Available data:
▬▬▬▬▬▬▬▬▬▬

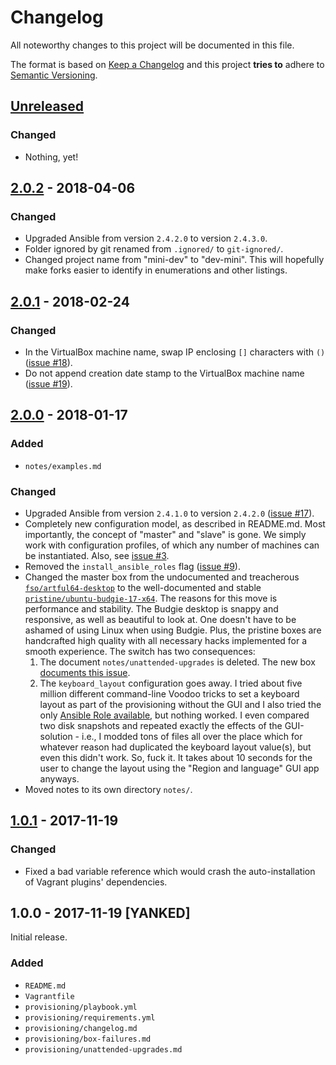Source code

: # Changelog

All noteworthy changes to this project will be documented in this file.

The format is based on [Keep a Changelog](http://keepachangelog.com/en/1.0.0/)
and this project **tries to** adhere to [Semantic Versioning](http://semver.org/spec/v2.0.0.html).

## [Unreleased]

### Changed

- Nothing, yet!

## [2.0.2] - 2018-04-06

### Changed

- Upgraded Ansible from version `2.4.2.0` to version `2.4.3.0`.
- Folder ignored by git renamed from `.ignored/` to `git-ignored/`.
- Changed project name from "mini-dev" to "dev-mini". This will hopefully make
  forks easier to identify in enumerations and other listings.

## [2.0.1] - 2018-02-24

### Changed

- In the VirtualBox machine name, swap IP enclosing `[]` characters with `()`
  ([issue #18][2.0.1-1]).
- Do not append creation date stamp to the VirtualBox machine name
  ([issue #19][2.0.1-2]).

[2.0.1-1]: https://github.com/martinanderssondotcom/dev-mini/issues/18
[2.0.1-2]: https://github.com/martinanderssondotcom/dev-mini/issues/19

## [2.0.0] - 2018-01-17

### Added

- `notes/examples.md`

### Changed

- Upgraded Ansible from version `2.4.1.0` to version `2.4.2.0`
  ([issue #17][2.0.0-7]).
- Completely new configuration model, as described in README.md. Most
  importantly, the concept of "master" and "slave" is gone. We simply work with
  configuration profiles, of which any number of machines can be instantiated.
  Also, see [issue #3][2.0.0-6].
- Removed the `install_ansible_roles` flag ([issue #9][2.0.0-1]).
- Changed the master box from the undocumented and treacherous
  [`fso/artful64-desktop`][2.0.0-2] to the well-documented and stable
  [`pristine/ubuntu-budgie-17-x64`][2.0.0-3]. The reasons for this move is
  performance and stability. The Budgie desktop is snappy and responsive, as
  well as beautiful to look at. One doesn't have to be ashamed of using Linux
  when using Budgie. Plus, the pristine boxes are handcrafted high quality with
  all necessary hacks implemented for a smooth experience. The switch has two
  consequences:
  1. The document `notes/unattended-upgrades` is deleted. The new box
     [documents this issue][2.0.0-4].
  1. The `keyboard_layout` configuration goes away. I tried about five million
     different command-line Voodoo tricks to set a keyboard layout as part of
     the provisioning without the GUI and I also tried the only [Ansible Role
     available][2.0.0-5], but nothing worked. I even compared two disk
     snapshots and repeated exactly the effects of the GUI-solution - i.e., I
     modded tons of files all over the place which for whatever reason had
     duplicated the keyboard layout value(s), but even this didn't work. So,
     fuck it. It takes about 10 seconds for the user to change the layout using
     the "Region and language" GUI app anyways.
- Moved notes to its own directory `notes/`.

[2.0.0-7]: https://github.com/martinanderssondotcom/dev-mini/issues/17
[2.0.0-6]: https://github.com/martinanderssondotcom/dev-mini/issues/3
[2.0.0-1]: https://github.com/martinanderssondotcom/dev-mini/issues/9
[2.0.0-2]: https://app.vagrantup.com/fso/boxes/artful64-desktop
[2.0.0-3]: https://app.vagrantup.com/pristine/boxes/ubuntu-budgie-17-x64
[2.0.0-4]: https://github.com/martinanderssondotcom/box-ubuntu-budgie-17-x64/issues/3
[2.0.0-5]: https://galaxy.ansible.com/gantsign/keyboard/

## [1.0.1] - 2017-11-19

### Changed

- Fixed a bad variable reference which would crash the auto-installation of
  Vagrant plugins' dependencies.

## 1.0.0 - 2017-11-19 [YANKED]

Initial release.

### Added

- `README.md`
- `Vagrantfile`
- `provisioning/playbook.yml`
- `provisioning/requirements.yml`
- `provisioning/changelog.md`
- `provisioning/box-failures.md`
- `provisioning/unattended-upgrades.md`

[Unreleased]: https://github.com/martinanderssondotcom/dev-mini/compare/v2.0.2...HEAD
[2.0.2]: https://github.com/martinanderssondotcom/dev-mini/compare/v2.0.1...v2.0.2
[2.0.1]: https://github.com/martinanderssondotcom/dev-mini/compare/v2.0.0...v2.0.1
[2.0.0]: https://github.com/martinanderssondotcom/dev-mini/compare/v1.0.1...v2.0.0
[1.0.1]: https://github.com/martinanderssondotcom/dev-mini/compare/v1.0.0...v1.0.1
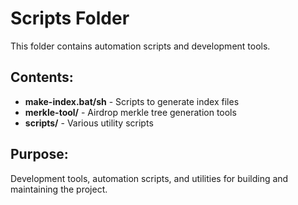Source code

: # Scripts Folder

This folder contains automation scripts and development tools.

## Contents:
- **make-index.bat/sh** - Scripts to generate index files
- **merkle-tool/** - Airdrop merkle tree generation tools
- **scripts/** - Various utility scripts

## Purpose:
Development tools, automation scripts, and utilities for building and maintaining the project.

▬▬▬▬▬▬▬▬▬▬

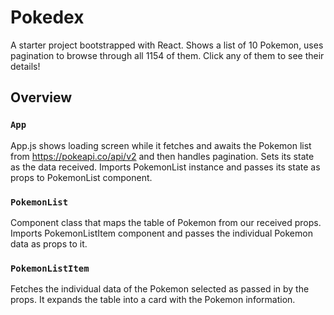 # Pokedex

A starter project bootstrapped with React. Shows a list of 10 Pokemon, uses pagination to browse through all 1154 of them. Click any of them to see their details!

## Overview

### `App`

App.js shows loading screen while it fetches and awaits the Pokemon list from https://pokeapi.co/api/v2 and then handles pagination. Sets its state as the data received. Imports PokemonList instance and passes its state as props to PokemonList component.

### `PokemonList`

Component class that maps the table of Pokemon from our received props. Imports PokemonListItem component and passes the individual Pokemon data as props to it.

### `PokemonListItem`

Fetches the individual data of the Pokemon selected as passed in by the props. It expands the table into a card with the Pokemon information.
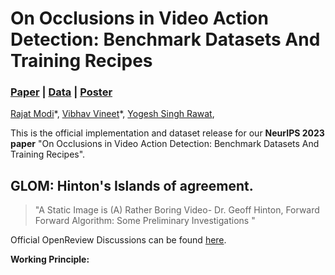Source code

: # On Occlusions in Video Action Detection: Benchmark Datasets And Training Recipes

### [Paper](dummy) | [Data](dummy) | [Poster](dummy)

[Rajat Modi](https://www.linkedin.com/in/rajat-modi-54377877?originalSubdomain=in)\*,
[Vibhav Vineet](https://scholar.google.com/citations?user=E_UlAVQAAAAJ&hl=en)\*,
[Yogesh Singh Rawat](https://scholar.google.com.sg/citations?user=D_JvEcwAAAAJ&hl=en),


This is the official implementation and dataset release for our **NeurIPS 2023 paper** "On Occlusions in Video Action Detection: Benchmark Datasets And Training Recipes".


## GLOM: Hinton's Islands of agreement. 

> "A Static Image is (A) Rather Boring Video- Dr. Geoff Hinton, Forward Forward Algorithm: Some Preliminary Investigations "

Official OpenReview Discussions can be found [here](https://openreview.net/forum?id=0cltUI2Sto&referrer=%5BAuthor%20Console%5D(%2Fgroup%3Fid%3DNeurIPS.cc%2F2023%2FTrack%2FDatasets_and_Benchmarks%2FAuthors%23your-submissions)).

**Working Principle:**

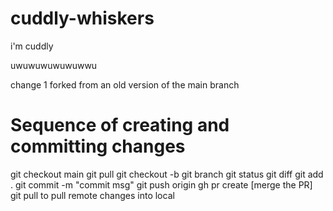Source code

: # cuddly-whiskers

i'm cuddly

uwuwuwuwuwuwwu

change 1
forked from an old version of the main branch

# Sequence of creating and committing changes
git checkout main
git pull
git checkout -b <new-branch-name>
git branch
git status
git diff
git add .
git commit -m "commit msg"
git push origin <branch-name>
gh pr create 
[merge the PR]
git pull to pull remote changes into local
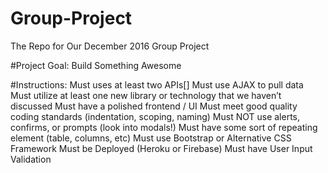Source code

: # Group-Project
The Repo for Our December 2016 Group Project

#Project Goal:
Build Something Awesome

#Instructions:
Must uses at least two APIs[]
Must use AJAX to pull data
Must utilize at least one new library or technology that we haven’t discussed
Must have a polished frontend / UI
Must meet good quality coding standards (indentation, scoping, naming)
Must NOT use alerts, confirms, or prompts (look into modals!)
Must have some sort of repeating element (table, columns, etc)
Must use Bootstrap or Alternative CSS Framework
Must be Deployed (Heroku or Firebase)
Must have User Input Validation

▬▬▬▬▬▬▬▬▬▬

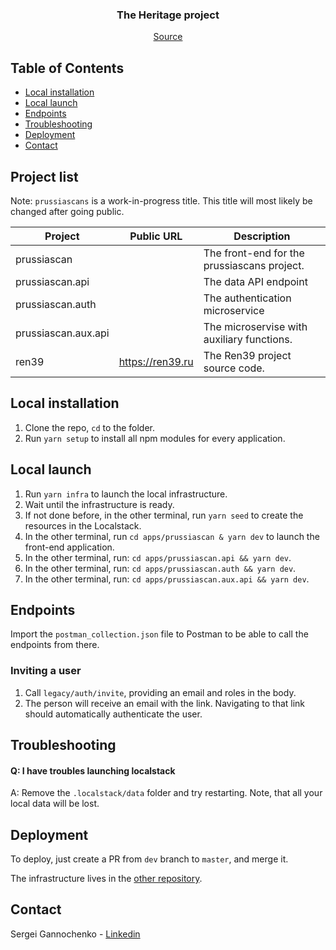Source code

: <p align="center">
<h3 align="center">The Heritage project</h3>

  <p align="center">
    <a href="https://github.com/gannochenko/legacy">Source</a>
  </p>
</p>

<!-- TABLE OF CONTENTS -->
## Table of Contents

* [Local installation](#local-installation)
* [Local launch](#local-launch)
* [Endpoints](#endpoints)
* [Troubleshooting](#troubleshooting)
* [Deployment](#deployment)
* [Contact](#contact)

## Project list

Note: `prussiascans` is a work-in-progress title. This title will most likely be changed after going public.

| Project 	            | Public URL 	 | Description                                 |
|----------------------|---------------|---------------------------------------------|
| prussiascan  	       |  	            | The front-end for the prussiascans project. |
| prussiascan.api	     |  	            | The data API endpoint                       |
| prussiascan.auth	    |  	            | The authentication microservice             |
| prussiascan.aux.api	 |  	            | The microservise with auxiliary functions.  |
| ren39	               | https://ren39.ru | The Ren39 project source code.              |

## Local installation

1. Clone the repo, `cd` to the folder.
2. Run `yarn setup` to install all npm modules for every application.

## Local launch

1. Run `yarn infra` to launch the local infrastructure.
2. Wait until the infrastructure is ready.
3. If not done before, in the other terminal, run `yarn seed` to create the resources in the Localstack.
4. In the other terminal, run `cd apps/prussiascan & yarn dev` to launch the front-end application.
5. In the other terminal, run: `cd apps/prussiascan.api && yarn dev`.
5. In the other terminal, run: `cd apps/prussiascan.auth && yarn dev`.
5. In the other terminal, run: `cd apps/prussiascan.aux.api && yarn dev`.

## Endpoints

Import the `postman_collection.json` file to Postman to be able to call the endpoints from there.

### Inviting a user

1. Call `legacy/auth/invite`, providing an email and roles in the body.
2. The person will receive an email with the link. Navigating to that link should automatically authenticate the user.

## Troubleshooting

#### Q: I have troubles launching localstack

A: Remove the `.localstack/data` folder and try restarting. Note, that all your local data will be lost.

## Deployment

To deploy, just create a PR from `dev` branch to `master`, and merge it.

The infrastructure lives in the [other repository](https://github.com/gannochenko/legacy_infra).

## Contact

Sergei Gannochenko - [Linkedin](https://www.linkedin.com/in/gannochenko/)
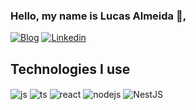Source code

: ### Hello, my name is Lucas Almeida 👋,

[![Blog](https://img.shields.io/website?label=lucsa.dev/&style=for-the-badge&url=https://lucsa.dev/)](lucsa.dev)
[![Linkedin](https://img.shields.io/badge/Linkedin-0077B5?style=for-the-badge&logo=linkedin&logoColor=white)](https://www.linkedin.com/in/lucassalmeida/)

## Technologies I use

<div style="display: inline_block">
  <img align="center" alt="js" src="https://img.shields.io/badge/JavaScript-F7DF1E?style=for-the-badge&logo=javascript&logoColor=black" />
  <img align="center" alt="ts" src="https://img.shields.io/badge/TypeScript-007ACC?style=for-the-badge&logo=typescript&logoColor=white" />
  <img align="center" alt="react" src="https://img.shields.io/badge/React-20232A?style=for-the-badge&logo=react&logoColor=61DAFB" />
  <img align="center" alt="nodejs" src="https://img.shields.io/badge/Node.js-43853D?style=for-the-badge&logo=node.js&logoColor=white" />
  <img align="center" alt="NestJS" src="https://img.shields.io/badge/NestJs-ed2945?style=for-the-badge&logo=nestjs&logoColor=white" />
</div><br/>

▬▬▬▬▬▬▬▬▬▬

What you will do: Collect every line with the string "which" from the records, and copy each.

Response for this exercise:
  configuration profiles, of which any number of machines can be instantiated.
     modded tons of files all over the place which for whatever reason had
- Fixed a bad variable reference which would crash the auto-installation of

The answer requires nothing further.